Avant même l'impact économique, le traumatisme de l'incendie et la crainte de la perte de leur emploi dans une région déjà sinistrée ont amené les représentants du personnel à voter en faveur d’une expertise pour risque grave. C'est Michaël Aubosso, secrétaire CGT du CSSCT qui en a pris l'initiative au vu des risques psychosociaux qu'il a constatés.

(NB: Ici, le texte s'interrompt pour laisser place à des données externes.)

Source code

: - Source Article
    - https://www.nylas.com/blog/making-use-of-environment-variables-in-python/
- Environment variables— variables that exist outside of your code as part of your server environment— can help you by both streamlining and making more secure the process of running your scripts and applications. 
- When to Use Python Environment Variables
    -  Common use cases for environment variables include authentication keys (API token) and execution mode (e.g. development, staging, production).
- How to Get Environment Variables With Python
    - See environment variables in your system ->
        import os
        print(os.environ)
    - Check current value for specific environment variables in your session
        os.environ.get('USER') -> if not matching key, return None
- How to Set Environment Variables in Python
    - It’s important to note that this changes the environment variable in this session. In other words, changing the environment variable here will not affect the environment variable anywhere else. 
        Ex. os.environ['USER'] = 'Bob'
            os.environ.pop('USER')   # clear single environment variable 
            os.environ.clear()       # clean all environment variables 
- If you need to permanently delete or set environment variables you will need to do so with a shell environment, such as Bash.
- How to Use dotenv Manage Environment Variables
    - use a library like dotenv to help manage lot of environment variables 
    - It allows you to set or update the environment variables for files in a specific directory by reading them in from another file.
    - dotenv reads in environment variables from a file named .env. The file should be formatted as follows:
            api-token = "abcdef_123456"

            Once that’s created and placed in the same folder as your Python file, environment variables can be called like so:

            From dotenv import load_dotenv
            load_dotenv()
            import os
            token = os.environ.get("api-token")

« On voit des collègues qui anticipent en voulant vendre tout ce qu'ils ont pour partir. En plus de cela, on avait déjà des problèmes de risque psychosociaux avec l'application des méthodes du lean-management », explique le syndicaliste. Pour Guillaume Pruvost, ces méthodes ne sont peut-être pas non plus étrangères aux causes de l'accident : « À force de vouloir mettre toujours moins de monde sur les lignes de production et de rogner sur l'entretien, on finit par impacter la sécurité… » Et de faire remarquer que l'usine devait embaucher sur six postes, ce qui n’a pas été fait.

Sortir du silence

Dans l'arsenal des instances représentatives du personnel, il reste encore à jouer la carte de l'expertise économique, que le CSE pourrait décider. En attendant, les salariés ont décidé de ne pas suivre l'exemple de leurs voisins de Nestlé et de faire du bruit pour se défendre et obtenir des réponses de la part de Mondelez, un groupe qui réalise quelque 3,8 milliards de profits et pour qui l'investissement pour la remise sur pied de l'usine n'est qu'une goutte d'eau. Pour forcer la multinationale à sortir de sont mutisme, les Lu de Jussy ont décidé d'organiser une conférence de presse le 6 octobre 2020.